◆ **Exercise goal**
Output the whole listing exactly, with no pictures.

◆ **Data in this exercise**

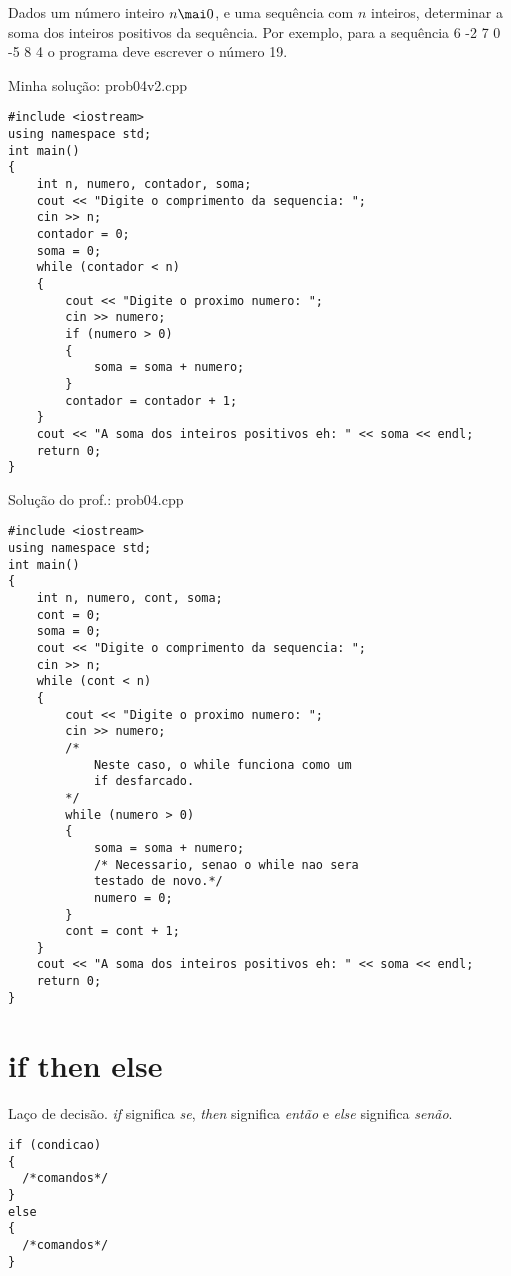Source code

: \documentclass[a4paper]{memoir}
\begin{document}
\newpage

\begin{prob}\label{prob104.cpp}
Dados um número inteiro $n \mai 0$, e uma sequência com $n$ inteiros, determinar a soma dos inteiros positivos da sequência. Por exemplo, para a sequência 6 -2 7 0 -5 8 4 o programa deve escrever o número 19.
\end{prob}

\begin{sol}

Minha solução: prob04v2.cpp
\begin{lstlisting}
#include <iostream>
using namespace std;
int main()
{
    int n, numero, contador, soma;
    cout << "Digite o comprimento da sequencia: ";
    cin >> n;
    contador = 0;
    soma = 0;
    while (contador < n)
    {
        cout << "Digite o proximo numero: ";
        cin >> numero;
        if (numero > 0)
        {
            soma = soma + numero;
        }
        contador = contador + 1;
    }
    cout << "A soma dos inteiros positivos eh: " << soma << endl;
    return 0;
}
\end{lstlisting}

Solução do prof.: prob04.cpp
\begin{lstlisting}
#include <iostream>
using namespace std;
int main()
{
    int n, numero, cont, soma;
    cont = 0;
    soma = 0;
    cout << "Digite o comprimento da sequencia: ";
    cin >> n;
    while (cont < n)
    {
        cout << "Digite o proximo numero: ";
        cin >> numero;
        /*
            Neste caso, o while funciona como um
            if desfarcado.
        */
        while (numero > 0)
        {
            soma = soma + numero;
            /* Necessario, senao o while nao sera
            testado de novo.*/
            numero = 0;
        }
        cont = cont + 1;
    }
    cout << "A soma dos inteiros positivos eh: " << soma << endl;
    return 0;
}
\end{lstlisting}

\end{sol}

\section{if then else}

Laço de decisão. \emph{if} significa \emph{se}, \emph{then} significa \emph{então} e \emph{else} significa \emph{senão}.

\begin{lstlisting}
if (condicao)
{
  /*comandos*/
}
else
{
  /*comandos*/
}
\end{lstlisting}
\end{document}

◆ **Response below**
Source code

: \documentclass[a4paper]{memoir}
\begin{document}
\newpage

\begin{prob}\label{prob104.cpp}
Dados um número inteiro $n \mai 0$, e uma sequência com $n$ inteiros, determinar a soma dos inteiros positivos da sequência. Por exemplo, para a sequência 6 -2 7 0 -5 8 4 o programa deve escrever o número 19.
\end{prob}

\begin{sol}

Minha solução: prob04v2.cpp
\begin{lstlisting}
#include <iostream>
using namespace std;
int main()
{
    int n, numero, contador, soma;
    cout << "Digite o comprimento da sequencia: ";
    cin >> n;
    contador = 0;
    soma = 0;
    while (contador < n)
    {
        cout << "Digite o proximo numero: ";
        cin >> numero;
        if (numero > 0)
        {
            soma = soma + numero;
        }
        contador = contador + 1;
    }
    cout << "A soma dos inteiros positivos eh: " << soma << endl;
    return 0;
}
\end{lstlisting}

Solução do prof.: prob04.cpp
\begin{lstlisting}
#include <iostream>
using namespace std;
int main()
{
    int n, numero, cont, soma;
    cont = 0;
    soma = 0;
    cout << "Digite o comprimento da sequencia: ";
    cin >> n;
    while (cont < n)
    {
        cout << "Digite o proximo numero: ";
        cin >> numero;
        /*
            Neste caso, o while funciona como um
            if desfarcado.
        */
        while (numero > 0)
        {
            soma = soma + numero;
            /* Necessario, senao o while nao sera
            testado de novo.*/
            numero = 0;
        }
        cont = cont + 1;
    }
    cout << "A soma dos inteiros positivos eh: " << soma << endl;
    return 0;
}
\end{lstlisting}

\end{sol}

\section{if then else}

Laço de decisão. \emph{if} significa \emph{se}, \emph{then} significa \emph{então} e \emph{else} significa \emph{senão}.

\begin{lstlisting}
if (condicao)
{
  /*comandos*/
}
else
{
  /*comandos*/
}
\end{lstlisting}
\end{document}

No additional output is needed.